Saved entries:

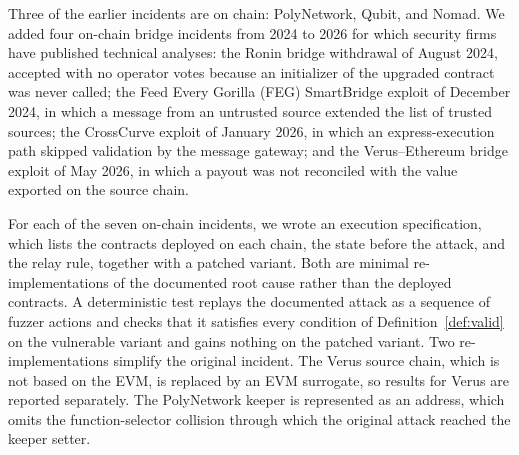 \documentclass[a4paper]{cas-sc}
\begin{document}
Three of the earlier incidents are on chain: PolyNetwork, Qubit, and Nomad. We added four on-chain bridge incidents from 2024 to 2026 for which security firms have published technical analyses: the Ronin bridge withdrawal of August 2024, accepted with no operator votes because an initializer of the upgraded contract was never called; the Feed Every Gorilla (FEG) SmartBridge exploit of December 2024, in which a message from an untrusted source extended the list of trusted sources; the CrossCurve exploit of January 2026, in which an express-execution path skipped validation by the message gateway; and the Verus--Ethereum bridge exploit of May 2026, in which a payout was not reconciled with the value exported on the source chain.

For each of the seven on-chain incidents, we wrote an execution specification, which lists the contracts deployed on each chain, the state before the attack, and the relay rule, together with a patched variant. Both are minimal re-implementations of the documented root cause rather than the deployed contracts. A deterministic test replays the documented attack as a sequence of fuzzer actions and checks that it satisfies every condition of Definition~\ref{def:valid} on the vulnerable variant and gains nothing on the patched variant. Two re-implementations simplify the original incident. The Verus source chain, which is not based on the EVM, is replaced by an EVM surrogate, so results for Verus are reported separately. The PolyNetwork keeper is represented as an address, which omits the function-selector collision through which the original attack reached the keeper setter.
\end{document}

What the exercise asks: Set down, exactly and only, the lines running from the one holding "For each of" through the end of the records above, both ends included.

Exercise answer:
For each of the seven on-chain incidents, we wrote an execution specification, which lists the contracts deployed on each chain, the state before the attack, and the relay rule, together with a patched variant. Both are minimal re-implementations of the documented root cause rather than the deployed contracts. A deterministic test replays the documented attack as a sequence of fuzzer actions and checks that it satisfies every condition of Definition~\ref{def:valid} on the vulnerable variant and gains nothing on the patched variant. Two re-implementations simplify the original incident. The Verus source chain, which is not based on the EVM, is replaced by an EVM surrogate, so results for Verus are reported separately. The PolyNetwork keeper is represented as an address, which omits the function-selector collision through which the original attack reached the keeper setter.
\end{document}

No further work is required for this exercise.